ACTIVITY: In the records that follow, the lines from the one containing "Palazzini, Alen Preda" to the one containing "Advisor: prof. F. Previdi \hfill Student: Paolo", inclusive, are to be given again exactly.

SUPPLIED RECORDS:
▼

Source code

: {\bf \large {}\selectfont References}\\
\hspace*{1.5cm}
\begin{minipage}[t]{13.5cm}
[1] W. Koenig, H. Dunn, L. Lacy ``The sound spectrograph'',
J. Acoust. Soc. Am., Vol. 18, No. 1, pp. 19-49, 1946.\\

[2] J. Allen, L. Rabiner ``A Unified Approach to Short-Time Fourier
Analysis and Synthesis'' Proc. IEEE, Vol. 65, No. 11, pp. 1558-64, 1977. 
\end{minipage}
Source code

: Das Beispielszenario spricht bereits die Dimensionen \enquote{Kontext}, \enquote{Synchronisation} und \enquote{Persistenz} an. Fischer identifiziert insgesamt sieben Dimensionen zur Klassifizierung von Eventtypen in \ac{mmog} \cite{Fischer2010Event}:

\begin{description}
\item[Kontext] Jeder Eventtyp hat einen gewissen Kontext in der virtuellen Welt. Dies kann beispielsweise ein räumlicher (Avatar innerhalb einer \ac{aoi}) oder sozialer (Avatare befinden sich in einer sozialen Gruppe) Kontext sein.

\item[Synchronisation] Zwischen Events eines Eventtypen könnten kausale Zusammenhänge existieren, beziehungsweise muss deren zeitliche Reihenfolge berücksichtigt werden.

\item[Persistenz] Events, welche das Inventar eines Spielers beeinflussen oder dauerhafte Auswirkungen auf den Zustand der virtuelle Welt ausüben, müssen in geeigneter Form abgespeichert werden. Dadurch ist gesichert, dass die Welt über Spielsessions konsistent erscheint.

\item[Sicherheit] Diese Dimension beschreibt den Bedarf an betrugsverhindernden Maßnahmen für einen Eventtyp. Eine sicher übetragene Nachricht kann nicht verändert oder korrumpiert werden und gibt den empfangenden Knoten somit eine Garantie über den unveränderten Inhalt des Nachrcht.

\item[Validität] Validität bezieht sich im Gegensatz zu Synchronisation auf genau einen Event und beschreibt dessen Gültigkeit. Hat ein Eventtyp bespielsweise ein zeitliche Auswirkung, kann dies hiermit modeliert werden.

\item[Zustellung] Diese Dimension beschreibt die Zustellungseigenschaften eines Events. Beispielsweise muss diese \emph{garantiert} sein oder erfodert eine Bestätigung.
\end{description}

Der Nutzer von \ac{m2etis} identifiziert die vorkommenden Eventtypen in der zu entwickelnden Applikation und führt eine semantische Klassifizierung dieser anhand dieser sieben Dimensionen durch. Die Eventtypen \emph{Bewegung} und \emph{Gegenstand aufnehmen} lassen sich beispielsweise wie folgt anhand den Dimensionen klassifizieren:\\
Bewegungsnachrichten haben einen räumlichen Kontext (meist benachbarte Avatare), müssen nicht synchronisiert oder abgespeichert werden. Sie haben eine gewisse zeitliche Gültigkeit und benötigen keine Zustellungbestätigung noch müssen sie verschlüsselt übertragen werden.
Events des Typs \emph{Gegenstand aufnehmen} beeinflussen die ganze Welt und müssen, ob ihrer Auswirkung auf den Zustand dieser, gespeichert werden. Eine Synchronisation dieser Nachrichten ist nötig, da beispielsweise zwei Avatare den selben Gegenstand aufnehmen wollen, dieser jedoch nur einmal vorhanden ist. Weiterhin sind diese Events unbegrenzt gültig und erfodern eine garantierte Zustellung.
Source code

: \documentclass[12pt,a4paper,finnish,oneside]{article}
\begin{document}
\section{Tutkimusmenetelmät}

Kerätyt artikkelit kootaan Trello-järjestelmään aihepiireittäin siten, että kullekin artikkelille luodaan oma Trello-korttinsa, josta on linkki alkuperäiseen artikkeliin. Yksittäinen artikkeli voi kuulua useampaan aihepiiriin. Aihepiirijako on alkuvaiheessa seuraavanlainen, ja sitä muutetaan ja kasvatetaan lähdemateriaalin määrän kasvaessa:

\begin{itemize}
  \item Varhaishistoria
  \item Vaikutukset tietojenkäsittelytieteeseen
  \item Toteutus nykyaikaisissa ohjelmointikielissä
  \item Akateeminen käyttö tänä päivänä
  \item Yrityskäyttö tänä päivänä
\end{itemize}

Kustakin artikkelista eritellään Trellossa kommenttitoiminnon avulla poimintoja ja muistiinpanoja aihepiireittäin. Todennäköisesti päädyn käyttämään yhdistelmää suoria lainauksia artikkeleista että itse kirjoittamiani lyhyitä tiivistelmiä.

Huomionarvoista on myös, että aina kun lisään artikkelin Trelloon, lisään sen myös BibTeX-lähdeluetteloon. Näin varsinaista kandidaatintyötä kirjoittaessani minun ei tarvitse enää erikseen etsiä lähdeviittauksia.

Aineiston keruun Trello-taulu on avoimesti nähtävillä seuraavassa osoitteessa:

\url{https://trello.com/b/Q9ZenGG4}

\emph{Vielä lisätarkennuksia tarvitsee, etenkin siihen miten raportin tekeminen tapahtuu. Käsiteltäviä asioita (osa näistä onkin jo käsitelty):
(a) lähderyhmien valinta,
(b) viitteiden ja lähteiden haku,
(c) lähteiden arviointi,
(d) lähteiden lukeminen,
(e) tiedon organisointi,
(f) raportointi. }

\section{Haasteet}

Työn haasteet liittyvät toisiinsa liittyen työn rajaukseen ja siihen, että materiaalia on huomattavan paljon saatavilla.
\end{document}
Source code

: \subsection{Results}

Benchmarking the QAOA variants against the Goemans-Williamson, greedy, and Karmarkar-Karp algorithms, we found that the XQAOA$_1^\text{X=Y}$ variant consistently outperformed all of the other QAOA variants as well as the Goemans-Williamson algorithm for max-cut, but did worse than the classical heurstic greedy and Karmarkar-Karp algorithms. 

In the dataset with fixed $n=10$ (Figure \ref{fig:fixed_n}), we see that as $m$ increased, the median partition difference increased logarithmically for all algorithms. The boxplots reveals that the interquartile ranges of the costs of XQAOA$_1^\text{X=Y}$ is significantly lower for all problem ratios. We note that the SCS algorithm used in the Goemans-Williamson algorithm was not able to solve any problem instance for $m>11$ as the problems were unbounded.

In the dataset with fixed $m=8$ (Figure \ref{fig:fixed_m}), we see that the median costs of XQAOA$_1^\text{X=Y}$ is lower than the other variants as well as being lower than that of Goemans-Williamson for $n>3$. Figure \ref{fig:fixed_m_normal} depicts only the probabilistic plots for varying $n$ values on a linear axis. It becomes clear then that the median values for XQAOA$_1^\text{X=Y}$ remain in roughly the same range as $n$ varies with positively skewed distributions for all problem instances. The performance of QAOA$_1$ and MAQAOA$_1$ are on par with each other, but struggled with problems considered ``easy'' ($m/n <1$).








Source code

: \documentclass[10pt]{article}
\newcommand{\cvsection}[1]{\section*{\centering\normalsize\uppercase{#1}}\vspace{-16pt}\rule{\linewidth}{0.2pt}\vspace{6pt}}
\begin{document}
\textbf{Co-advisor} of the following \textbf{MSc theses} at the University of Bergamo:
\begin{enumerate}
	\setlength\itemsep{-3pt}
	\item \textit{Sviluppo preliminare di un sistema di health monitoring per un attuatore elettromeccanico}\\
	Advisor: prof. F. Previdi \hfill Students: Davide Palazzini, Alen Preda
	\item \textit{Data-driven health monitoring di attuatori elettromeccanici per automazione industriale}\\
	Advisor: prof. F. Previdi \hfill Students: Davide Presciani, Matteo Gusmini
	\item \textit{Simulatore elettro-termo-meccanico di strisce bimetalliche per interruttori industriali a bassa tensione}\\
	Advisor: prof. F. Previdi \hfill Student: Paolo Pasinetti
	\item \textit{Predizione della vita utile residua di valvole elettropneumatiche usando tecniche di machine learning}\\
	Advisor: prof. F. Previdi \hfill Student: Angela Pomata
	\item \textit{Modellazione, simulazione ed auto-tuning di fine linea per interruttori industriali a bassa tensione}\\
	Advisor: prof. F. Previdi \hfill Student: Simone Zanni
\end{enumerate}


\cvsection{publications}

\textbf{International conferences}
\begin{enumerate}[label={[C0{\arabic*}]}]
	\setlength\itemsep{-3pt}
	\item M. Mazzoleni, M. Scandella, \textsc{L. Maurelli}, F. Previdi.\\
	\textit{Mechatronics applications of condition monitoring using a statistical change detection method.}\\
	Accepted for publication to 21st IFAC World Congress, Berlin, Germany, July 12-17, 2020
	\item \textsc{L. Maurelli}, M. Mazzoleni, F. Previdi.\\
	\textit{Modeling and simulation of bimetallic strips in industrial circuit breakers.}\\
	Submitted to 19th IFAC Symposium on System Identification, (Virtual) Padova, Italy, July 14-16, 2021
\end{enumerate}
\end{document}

▲

TASK RESPONSE:
	Advisor: prof. F. Previdi \hfill Students: Davide Palazzini, Alen Preda
	\item \textit{Data-driven health monitoring di attuatori elettromeccanici per automazione industriale}\\
	Advisor: prof. F. Previdi \hfill Students: Davide Presciani, Matteo Gusmini
	\item \textit{Simulatore elettro-termo-meccanico di strisce bimetalliche per interruttori industriali a bassa tensione}\\
	Advisor: prof. F. Previdi \hfill Student: Paolo Pasinetti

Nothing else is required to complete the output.